I love learning new things and have written about learning on this blog several times before. But I am also a fan of observing mastery. I seem to remember reading in Gladwell’s Outliers, that mastery requires at least 10,000 hours of doing something. This makes it unlikely that I will achieve mastery in most of the things I am doing outside my professional live. That doesn’t prevent me from deeply enjoying the effortlessness displayed by masters. Three very different recent examples come to mind:
Last week I saw the debut of Ryu Goto at Carnegie Hall. I have known Ryu since he was 10 and we lived in the same building in New York. He is a wonderful young man who is not only a violin virtuoso but also a Karate black belt! Ryu played the famous Bruch violin concerto and did so with wonderful expressiveness. For an encore, he tore through a fiendishly difficult Paganini piece without breaking a sweat. It was fantastic.
A completely different master is John Stewart. The Daily Show is the only TV show I watch with any kind of regularity (and thanks to a DVR it clocks in at only 20 minutes). Over the last few years Stewart’s delivery has become simply perfect. His facial expressions, mock outrage, sound effects or even singing, make even some of the weaker material funny.

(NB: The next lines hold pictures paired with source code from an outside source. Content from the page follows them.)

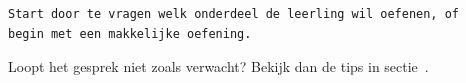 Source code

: \documentclass{ximera}
\begin{document}
{\begin{verbatim}
Start door te vragen welk onderdeel de leerling wil oefenen, of
begin met een makkelijke oefening.
\end{verbatim}
}

Loopt het gesprek niet zoals verwacht? Bekijk dan de tips in sectie~.
\end{document}
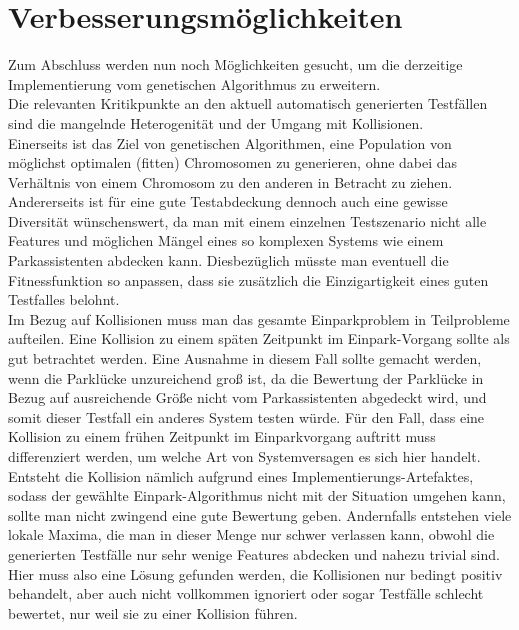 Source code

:\documentclass[12pt,a4paper]{article}
\begin{document}
\section{Verbesserungsmöglichkeiten}
Zum Abschluss werden nun noch Möglichkeiten gesucht, um die derzeitige Implementierung vom genetischen Algorithmus zu erweitern.\\
Die relevanten Kritikpunkte an den aktuell automatisch generierten Testfällen sind die mangelnde Heterogenität und der Umgang mit Kollisionen.\\
Einerseits ist das Ziel von genetischen Algorithmen, eine Population von möglichst optimalen (fitten) Chromosomen zu generieren, ohne dabei das Verhältnis von einem Chromosom zu den anderen in Betracht zu ziehen. Andererseits ist für eine gute Testabdeckung dennoch auch eine gewisse Diversität wünschenswert, da man mit einem einzelnen Testszenario nicht alle Features und möglichen Mängel eines so komplexen Systems wie einem Parkassistenten abdecken kann. Diesbezüglich müsste man eventuell die Fitnessfunktion so anpassen, dass sie zusätzlich die Einzigartigkeit eines guten Testfalles belohnt.\\
Im Bezug auf Kollisionen muss man das gesamte Einparkproblem in Teilprobleme aufteilen. Eine Kollision zu einem späten Zeitpunkt im Einpark-Vorgang sollte als gut betrachtet werden. Eine Ausnahme in diesem Fall sollte gemacht werden, wenn die Parklücke unzureichend groß ist, da die Bewertung der Parklücke in Bezug auf ausreichende Größe nicht vom Parkassistenten abgedeckt wird, und somit dieser Testfall ein anderes System testen würde. Für den Fall, dass eine Kollision zu einem frühen Zeitpunkt im Einparkvorgang auftritt muss differenziert werden, um welche Art von Systemversagen es sich hier handelt. Entsteht die Kollision nämlich aufgrund eines Implementierungs-Artefaktes, sodass der gewählte Einpark-Algorithmus nicht mit der Situation umgehen kann, sollte man nicht zwingend eine gute Bewertung geben. Andernfalls entstehen viele lokale Maxima, die man in dieser Menge nur schwer verlassen kann, obwohl die generierten Testfälle nur sehr wenige Features abdecken und nahezu trivial sind. Hier muss also eine Lösung gefunden werden, die Kollisionen nur bedingt positiv behandelt, aber auch nicht vollkommen ignoriert oder sogar Testfälle schlecht bewertet, nur weil sie zu einer Kollision führen.
\end{document}
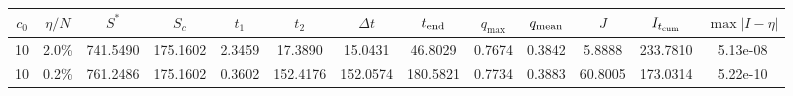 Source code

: \begin{tabular}{ccccccccccccc}
\toprule
$c_0$ & $\eta/N$ & $S^*$ & $S_c$ & $t_1$ & $t_2$ & $\Delta t$ & $t_{\rm end}$ & $q_{\max}$ & $q_{\rm mean}$ & $J$ & $I_{t_{\rm cum}}$ & $\max|I-\eta|$ \\
\midrule
10 & 2.0\% & 741.5490 & 175.1602 & 2.3459 & 17.3890 & 15.0431 & 46.8029 & 0.7674 & 0.3842 & 5.8888 & 233.7810 & 5.13e-08 \\
10 & 0.2\% & 761.2486 & 175.1602 & 0.3602 & 152.4176 & 152.0574 & 180.5821 & 0.7734 & 0.3883 & 60.8005 & 173.0314 & 5.22e-10 \\
\bottomrule
\end{tabular}
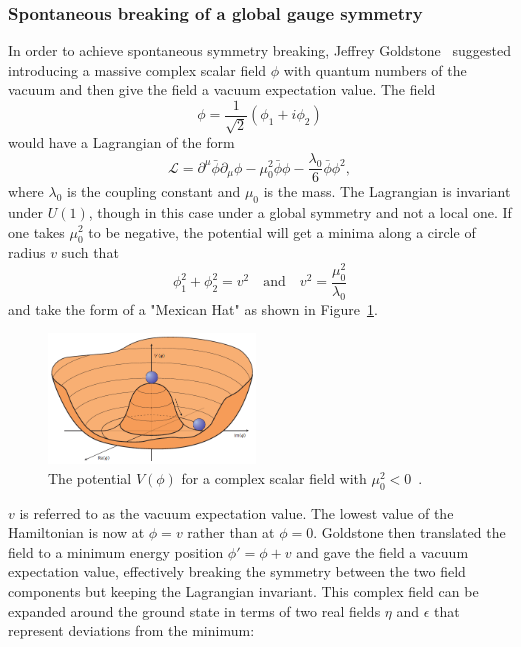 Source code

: \subsubsection{Spontaneous breaking of a global gauge symmetry}
In order to achieve spontaneous symmetry breaking, Jeffrey Goldstone~\cite{Goldstone:1961eq} suggested introducing a massive complex scalar field $\phi$ with quantum numbers of the vacuum and then give the field a vacuum expectation value. The field
\begin{equation}
\phi = \frac{1}{\sqrt{2}}(\phi_1+i\phi_2)  
\end{equation}
would have a Lagrangian of the form
\begin{equation}
\mathcal{L} = \partial^{\mu}\bar{\phi}\partial_{\mu}\phi-\mu_0^2\bar{\phi}\phi-\frac{\lambda_0}{6}\bar{\phi}\phi^2,
\end{equation}
where $\lambda_0$ is the coupling constant and $\mu_0$ is the mass. The Lagrangian is invariant under $U(1)$, though in this case under a global symmetry and not a local one. If one takes $\mu_0^2$ to be negative, the potential will get a minima along a circle of radius $v$ such that
\begin{equation}
  \phi_1^2+\phi_2^2 = v^2 \quad \textrm{and}\quad v^2=\frac{\mu_0^2}{\lambda_0}
\end{equation}
and take the form of a "Mexican Hat" as shown in Figure~\ref{fig:theory:higgspot}. 
  \begin{figure}[h!]
  \centering
  \includegraphics[width=0.49\textwidth]{figures/theory/higgspotential.png}
  \caption{The potential $V(\phi)$ for a complex scalar field with $\mu_0^2<0$~\cite{Ellis:1638469}.}
  \label{fig:theory:higgspot}
  \end{figure}
$v$ is referred to as the vacuum expectation value. The lowest value of the Hamiltonian is now at $\phi=v$ rather than at $\phi=0$. Goldstone then translated the field to a minimum energy position $\phi'=\phi+v$ and gave the field a vacuum expectation value, effectively breaking the symmetry between the two field components but keeping the Lagrangian invariant.
This complex field can be expanded around the ground state in terms of two real fields $\eta$ and $\epsilon$ that represent deviations from the minimum:
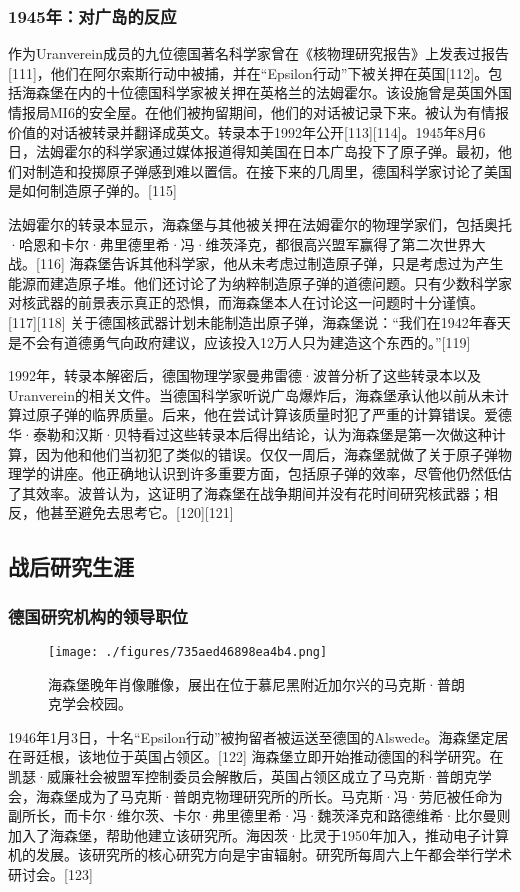 \subsubsection{1945年：对广岛的反应}  
作为Uranverein成员的九位德国著名科学家曾在《核物理研究报告》上发表过报告[111]，他们在阿尔索斯行动中被捕，并在“Epsilon行动”下被关押在英国[112]。包括海森堡在内的十位德国科学家被关押在英格兰的法姆霍尔。该设施曾是英国外国情报局MI6的安全屋。在他们被拘留期间，他们的对话被记录下来。被认为有情报价值的对话被转录并翻译成英文。转录本于1992年公开[113][114]。1945年8月6日，法姆霍尔的科学家通过媒体报道得知美国在日本广岛投下了原子弹。最初，他们对制造和投掷原子弹感到难以置信。在接下来的几周里，德国科学家讨论了美国是如何制造原子弹的。[115]

法姆霍尔的转录本显示，海森堡与其他被关押在法姆霍尔的物理学家们，包括奥托·哈恩和卡尔·弗里德里希·冯·维茨泽克，都很高兴盟军赢得了第二次世界大战。[116] 海森堡告诉其他科学家，他从未考虑过制造原子弹，只是考虑过为产生能源而建造原子堆。他们还讨论了为纳粹制造原子弹的道德问题。只有少数科学家对核武器的前景表示真正的恐惧，而海森堡本人在讨论这一问题时十分谨慎。[117][118] 关于德国核武器计划未能制造出原子弹，海森堡说：“我们在1942年春天是不会有道德勇气向政府建议，应该投入12万人只为建造这个东西的。”[119]

1992年，转录本解密后，德国物理学家曼弗雷德·波普分析了这些转录本以及Uranverein的相关文件。当德国科学家听说广岛爆炸后，海森堡承认他以前从未计算过原子弹的临界质量。后来，他在尝试计算该质量时犯了严重的计算错误。爱德华·泰勒和汉斯·贝特看过这些转录本后得出结论，认为海森堡是第一次做这种计算，因为他和他们当初犯了类似的错误。仅仅一周后，海森堡就做了关于原子弹物理学的讲座。他正确地认识到许多重要方面，包括原子弹的效率，尽管他仍然低估了其效率。波普认为，这证明了海森堡在战争期间并没有花时间研究核武器；相反，他甚至避免去思考它。[120][121]
\subsection{战后研究生涯}
\subsubsection{德国研究机构的领导职位} 
\begin{figure}[ht]
\centering
\texttt{[image: ./figures/735aed46898ea4b4.png]}
\caption{海森堡晚年肖像雕像，展出在位于慕尼黑附近加尔兴的马克斯·普朗克学会校园。} \label{fig_Heisen_3}
\end{figure} 
1946年1月3日，十名“Epsilon行动”被拘留者被运送至德国的Alswede。海森堡定居在哥廷根，该地位于英国占领区。[122] 海森堡立即开始推动德国的科学研究。在凯瑟·威廉社会被盟军控制委员会解散后，英国占领区成立了马克斯·普朗克学会，海森堡成为了马克斯·普朗克物理研究所的所长。马克斯·冯·劳厄被任命为副所长，而卡尔·维尔茨、卡尔·弗里德里希·冯·魏茨泽克和路德维希·比尔曼则加入了海森堡，帮助他建立该研究所。海因茨·比灵于1950年加入，推动电子计算机的发展。该研究所的核心研究方向是宇宙辐射。研究所每周六上午都会举行学术研讨会。[123]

Finally, this weekend I had the pleasure of sailing with my friend HL DeVore in the EDLU race. Within the space of a single race we experienced a super wide range of conditions (thunderstorm with pouring rain to beautiful sun and more importantly, no wind to 30 knots with gusts above 40). Sailing upwind in heavy weather through 5 foot chop, HL was moving smoothly around the boat (including going to the foredeck to retrieve a jib sheet) while I was mostly working hard just to stay in place.
In each example, I enjoyed the thing itself. I loved the music at the concert, I dig the humor on the Daily Show, and I had a blast sailing – but appreciating the mastery of the people involved added tremendously to that enjoyment.